• Task item: The listing that follows must be retyped exactly, without its pictures.

::: Material shown :::

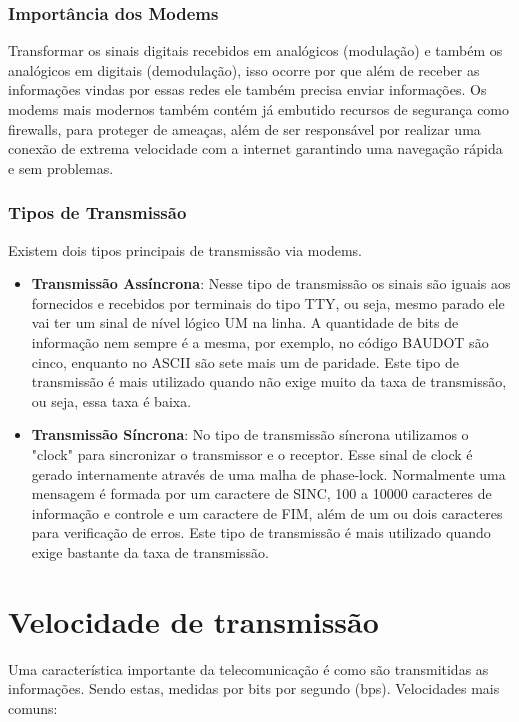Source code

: \documentclass[12pt,a4, oneside, brazil]{article}
\begin{document}
\subsubsection{Importância dos Modems}
Transformar os sinais digitais recebidos em analógicos (modulação) e também os analógicos em digitais (demodulação), isso ocorre por que além de receber as informações vindas por essas redes ele também precisa enviar informações. Os modems mais modernos também contém já embutido recursos de segurança como firewalls, para proteger de ameaças, além de ser responsável por realizar uma conexão de extrema velocidade com a internet garantindo uma navegação rápida e sem problemas.

\subsubsection{Tipos de Transmissão}
Existem dois tipos principais de transmissão via modems.

\begin{itemize}
	\item \textbf{Transmissão Assíncrona}:  Nesse tipo de transmissão os sinais são iguais aos fornecidos e recebidos por terminais do tipo TTY, ou seja, mesmo parado ele vai ter um sinal de nível lógico UM na linha. A quantidade de bits de informação nem sempre é a mesma, por exemplo, no código BAUDOT são cinco, enquanto no ASCII são sete mais um de paridade. Este tipo de transmissão é mais utilizado quando não exige muito da taxa de transmissão, ou seja, essa taxa é baixa.
	\item \textbf{Transmissão Síncrona}: No tipo de transmissão síncrona utilizamos o "clock" para sincronizar o transmissor e o receptor. Esse sinal de clock é gerado internamente através de uma malha de phase-lock. Normalmente uma mensagem é formada por um caractere de SINC, 100 a 10000 caracteres de informação e controle e um caractere de FIM, além de um ou dois caracteres para verificação de erros. Este tipo de transmissão é mais utilizado quando exige bastante da taxa de transmissão.
\end{itemize} 



	\section{Velocidade de transmissão}
	Uma característica importante da telecomunicação é como são transmitidas as informações. Sendo estas, medidas por bits por segundo (bps). Velocidades mais comuns:
	
\end{document}
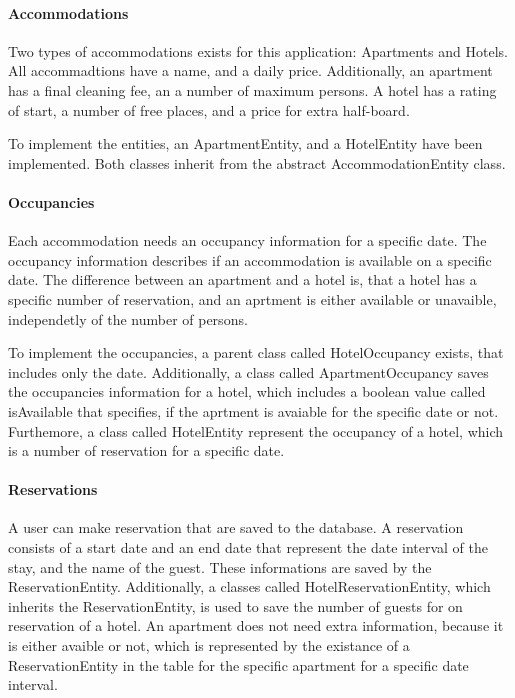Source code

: \paragraph{Accommodations}
Two types of accommodations exists for this application: Apartments and Hotels. 
All accommadtions have a name, and a daily price. Additionally, an apartment has a final cleaning fee, an a number of maximum persons. A hotel has a rating of start, a number of free places, and a price for extra half-board.

To implement the entities, an ApartmentEntity, and a HotelEntity have been implemented. Both classes inherit from the abstract AccommodationEntity class.


\paragraph{Occupancies}
Each accommodation needs an occupancy information for a specific date. The occupancy information describes if an accommodation is available on a specific date. The difference between an apartment and a hotel is, that a hotel has a specific number of reservation, and an aprtment is either available or unavaible, independetly of the number of persons.

To implement the occupancies, a parent class called HotelOccupancy exists, that includes only the date. Additionally, a class called ApartmentOccupancy saves the occupancies information for a hotel, which includes a boolean value called isAvailable that specifies, if the aprtment is avaiable for the specific date or not. Furthemore, a class called HotelEntity represent the occupancy of a hotel, which is a number of reservation for a specific date.


\paragraph{Reservations}
A user can make reservation that are saved to the database. A reservation consists of a start date and an end date that represent the date interval of the stay, and the name of the guest. These informations are saved by the ReservationEntity. Additionally, a classes called HotelReservationEntity, which inherits the ReservationEntity, is used to save the number of guests for on reservation of a hotel. An apartment does not need extra information, because it is either avaible or not, which is represented by the existance of a ReservationEntity in the table for the specific apartment for a specific date interval.


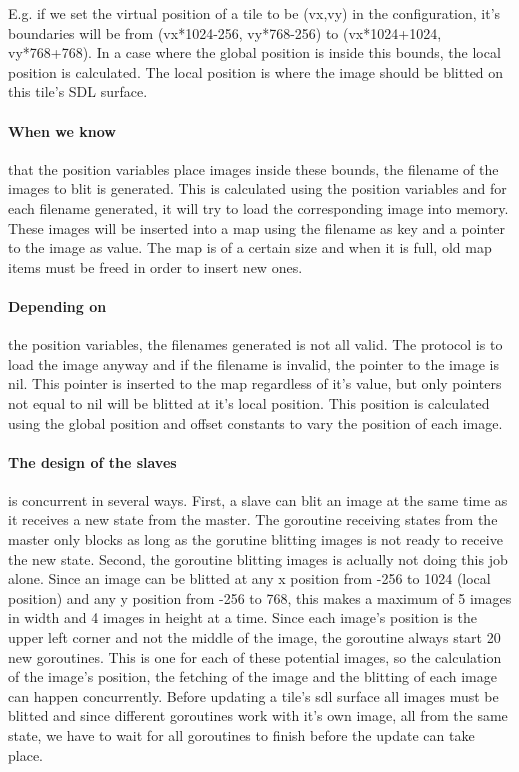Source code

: \documentclass[12pt, a4paper, oneside]{article}
\begin{document}
E.g. if we set the virtual position of a tile to be (vx,vy) in the configuration, it's boundaries will be from (vx*1024-256, vy*768-256) to (vx*1024+1024, vy*768+768). In a case where the global position is inside this bounds, the local position is calculated. The local position is where the image should be blitted on this tile's SDL surface.

\paragraph{When we know}
that the position variables place images inside these bounds, the filename of the images to blit is generated. This is calculated using the position variables and for each filename generated, it will try to load the corresponding image into memory. These images will be inserted into a map using the filename as key and a pointer to the image as value. The map is of a certain size and when it is full, old map items must be freed in order to insert new ones.

\paragraph{Depending on}
the position variables, the filenames generated is not all valid. The protocol is to load the image anyway and if the filename is invalid, the pointer to the image is nil. This pointer is inserted to the map regardless of it's value, but only pointers not equal to nil will be blitted at it's local position. This position is calculated using the global position and offset constants to vary the position of each image.    

\paragraph{The design of the slaves} 
is concurrent in several ways. First, a slave can blit an image at the same time as it receives a new state from the master. The goroutine receiving states from the master only blocks as long as the gorutine blitting images is not ready to receive the new state.
Second, the goroutine blitting images is aclually not doing this job alone. Since an image can be blitted at any x position from -256 to 1024 (local position) and any y position from -256 to 768, this makes a maximum of 5 images in width and 4 images in height at a time. Since each image's position is the upper left corner and not the middle of the image, the goroutine always start 20 new goroutines. This is one for each of these potential images, so the calculation of the image's position, the fetching of the image and the blitting of each image can happen concurrently. Before updating a tile's sdl surface all images must be blitted and since different goroutines work with it's own image, all from the same state, we have to wait for all goroutines to finish before the update can take place.
\end{document}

:::

• Output of the task:
Source code

: \documentclass[12pt,a4, oneside, brazil]{article}
\begin{document}
\subsubsection{Importância dos Modems}
Transformar os sinais digitais recebidos em analógicos (modulação) e também os analógicos em digitais (demodulação), isso ocorre por que além de receber as informações vindas por essas redes ele também precisa enviar informações. Os modems mais modernos também contém já embutido recursos de segurança como firewalls, para proteger de ameaças, além de ser responsável por realizar uma conexão de extrema velocidade com a internet garantindo uma navegação rápida e sem problemas.

\subsubsection{Tipos de Transmissão}
Existem dois tipos principais de transmissão via modems.

\begin{itemize}
	\item \textbf{Transmissão Assíncrona}:  Nesse tipo de transmissão os sinais são iguais aos fornecidos e recebidos por terminais do tipo TTY, ou seja, mesmo parado ele vai ter um sinal de nível lógico UM na linha. A quantidade de bits de informação nem sempre é a mesma, por exemplo, no código BAUDOT são cinco, enquanto no ASCII são sete mais um de paridade. Este tipo de transmissão é mais utilizado quando não exige muito da taxa de transmissão, ou seja, essa taxa é baixa.
	\item \textbf{Transmissão Síncrona}: No tipo de transmissão síncrona utilizamos o "clock" para sincronizar o transmissor e o receptor. Esse sinal de clock é gerado internamente através de uma malha de phase-lock. Normalmente uma mensagem é formada por um caractere de SINC, 100 a 10000 caracteres de informação e controle e um caractere de FIM, além de um ou dois caracteres para verificação de erros. Este tipo de transmissão é mais utilizado quando exige bastante da taxa de transmissão.
\end{itemize} 



	\section{Velocidade de transmissão}
	Uma característica importante da telecomunicação é como são transmitidas as informações. Sendo estas, medidas por bits por segundo (bps). Velocidades mais comuns:
	
\end{document}
Source code

: \paragraph{Accommodations}
Two types of accommodations exists for this application: Apartments and Hotels. 
All accommadtions have a name, and a daily price. Additionally, an apartment has a final cleaning fee, an a number of maximum persons. A hotel has a rating of start, a number of free places, and a price for extra half-board.

To implement the entities, an ApartmentEntity, and a HotelEntity have been implemented. Both classes inherit from the abstract AccommodationEntity class.


\paragraph{Occupancies}
Each accommodation needs an occupancy information for a specific date. The occupancy information describes if an accommodation is available on a specific date. The difference between an apartment and a hotel is, that a hotel has a specific number of reservation, and an aprtment is either available or unavaible, independetly of the number of persons.

To implement the occupancies, a parent class called HotelOccupancy exists, that includes only the date. Additionally, a class called ApartmentOccupancy saves the occupancies information for a hotel, which includes a boolean value called isAvailable that specifies, if the aprtment is avaiable for the specific date or not. Furthemore, a class called HotelEntity represent the occupancy of a hotel, which is a number of reservation for a specific date.


\paragraph{Reservations}
A user can make reservation that are saved to the database. A reservation consists of a start date and an end date that represent the date interval of the stay, and the name of the guest. These informations are saved by the ReservationEntity. Additionally, a classes called HotelReservationEntity, which inherits the ReservationEntity, is used to save the number of guests for on reservation of a hotel. An apartment does not need extra information, because it is either avaible or not, which is represented by the existance of a ReservationEntity in the table for the specific apartment for a specific date interval.


Source code

: \documentclass[12pt, a4paper, oneside]{article}
\begin{document}
E.g. if we set the virtual position of a tile to be (vx,vy) in the configuration, it's boundaries will be from (vx*1024-256, vy*768-256) to (vx*1024+1024, vy*768+768). In a case where the global position is inside this bounds, the local position is calculated. The local position is where the image should be blitted on this tile's SDL surface.

\paragraph{When we know}
that the position variables place images inside these bounds, the filename of the images to blit is generated. This is calculated using the position variables and for each filename generated, it will try to load the corresponding image into memory. These images will be inserted into a map using the filename as key and a pointer to the image as value. The map is of a certain size and when it is full, old map items must be freed in order to insert new ones.

\paragraph{Depending on}
the position variables, the filenames generated is not all valid. The protocol is to load the image anyway and if the filename is invalid, the pointer to the image is nil. This pointer is inserted to the map regardless of it's value, but only pointers not equal to nil will be blitted at it's local position. This position is calculated using the global position and offset constants to vary the position of each image.    

\paragraph{The design of the slaves} 
is concurrent in several ways. First, a slave can blit an image at the same time as it receives a new state from the master. The goroutine receiving states from the master only blocks as long as the gorutine blitting images is not ready to receive the new state.
Second, the goroutine blitting images is aclually not doing this job alone. Since an image can be blitted at any x position from -256 to 1024 (local position) and any y position from -256 to 768, this makes a maximum of 5 images in width and 4 images in height at a time. Since each image's position is the upper left corner and not the middle of the image, the goroutine always start 20 new goroutines. This is one for each of these potential images, so the calculation of the image's position, the fetching of the image and the blitting of each image can happen concurrently. Before updating a tile's sdl surface all images must be blitted and since different goroutines work with it's own image, all from the same state, we have to wait for all goroutines to finish before the update can take place.
\end{document}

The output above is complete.